The residents of Uniworld Garden II, in Sector 47 on Sohna Road, Gurgaon, can now breathe easy.
The District Town Planning Department (DTP) Gurgaon has decided to step in to fix the responsibility for maintenance of the building following complaints of residents about chunks of plaster coming off in a few balconies. DTP has called a meeting today with the RWA of the high-rise and Unitech Group executives.
According to the residents, recently, there have been two instances of collapsing of plasters in balconies causing panic.
“Three cases were reported in blocks B, C and D on August 2 and 5. We have been trying to get in touch with the officials at Unitech, but they are just not bothered. We want a safety audit inspection of the building,” said Joginder Singh, president, RWA. “Later, we approached MLA and state PWD minister Rao Narbir Singh, who directed the DTP to take charge.”

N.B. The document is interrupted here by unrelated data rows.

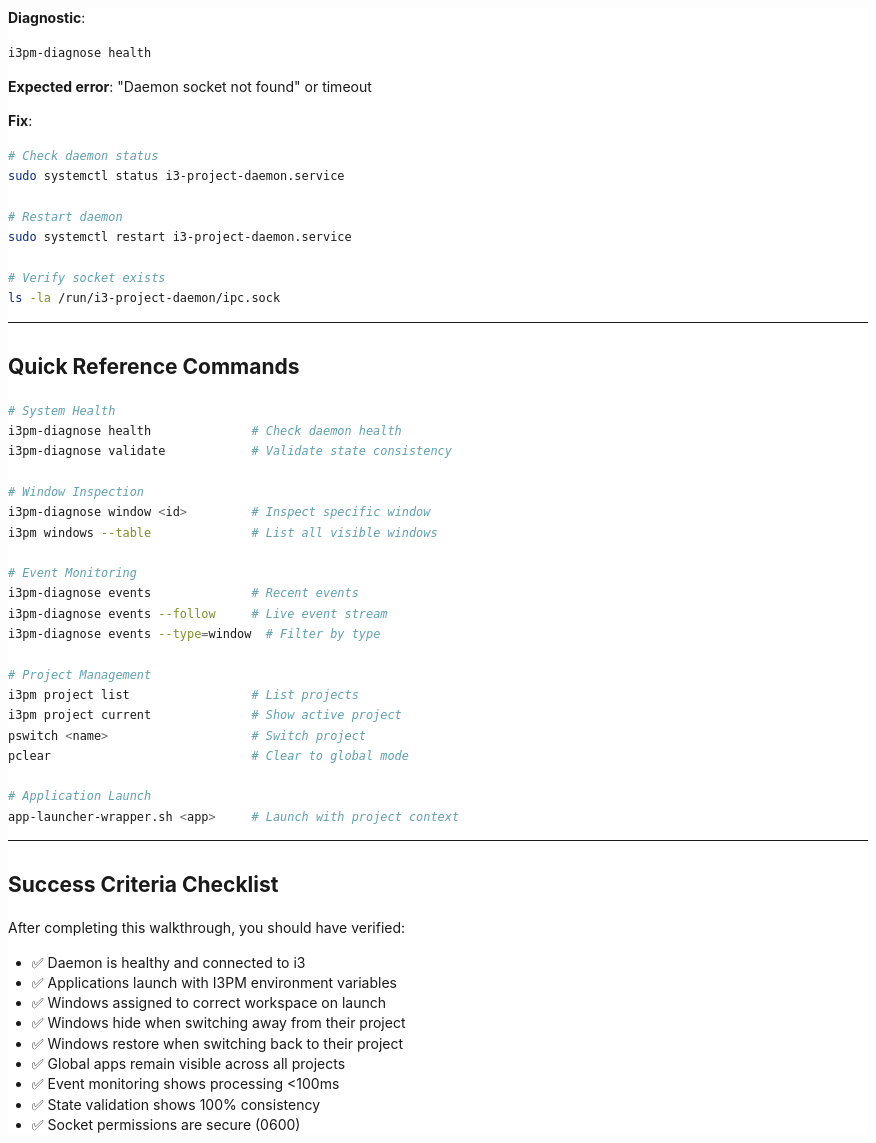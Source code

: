 **Diagnostic**:
```bash
i3pm-diagnose health
```

**Expected error**: "Daemon socket not found" or timeout

**Fix**:
```bash
# Check daemon status
sudo systemctl status i3-project-daemon.service

# Restart daemon
sudo systemctl restart i3-project-daemon.service

# Verify socket exists
ls -la /run/i3-project-daemon/ipc.sock
```

---

## Quick Reference Commands

```bash
# System Health
i3pm-diagnose health              # Check daemon health
i3pm-diagnose validate            # Validate state consistency

# Window Inspection
i3pm-diagnose window <id>         # Inspect specific window
i3pm windows --table              # List all visible windows

# Event Monitoring
i3pm-diagnose events              # Recent events
i3pm-diagnose events --follow     # Live event stream
i3pm-diagnose events --type=window  # Filter by type

# Project Management
i3pm project list                 # List projects
i3pm project current              # Show active project
pswitch <name>                    # Switch project
pclear                            # Clear to global mode

# Application Launch
app-launcher-wrapper.sh <app>     # Launch with project context
```

---

## Success Criteria Checklist

After completing this walkthrough, you should have verified:

- ✅ Daemon is healthy and connected to i3
- ✅ Applications launch with I3PM environment variables
- ✅ Windows assigned to correct workspace on launch
- ✅ Windows hide when switching away from their project
- ✅ Windows restore when switching back to their project
- ✅ Global apps remain visible across all projects
- ✅ Event monitoring shows processing <100ms
- ✅ State validation shows 100% consistency
- ✅ Socket permissions are secure (0600)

The project was delivered about three years back and the recent incidents have shaken up the residents. “All we want is for someone to tell us that our building is safe for its occupants. We want DTP to direct a safety audit of the building and fix the responsibility for maintenance,” said a resident who did not want to be named.
One of the poshest societies in the area, Uniworld Garden 2 consists of 16 towers with 14 floors each and was launched in 2009. Though the project was to be completed by 2011-12, possession started in 2015-16.
“A big chunk of plaster fell off early morning on August 2. The RWA has approached the builder several times but they have turned a blind eye to our plight,” said S Sharma, a resident.
However, the builder has a different explanation for this. “The plaster collapse isn’t a big issue. I am not aware of the meeting but will check with my staff and act accordingly,” said a senior executive of the Unitech Group, speaking on condition of anonymity.
Talking to City Spidey, RS Bhatth, DTP, said, “I want to discuss the matter with both the representatives of residents as well as developer. Safety of residents is our primary concern here.”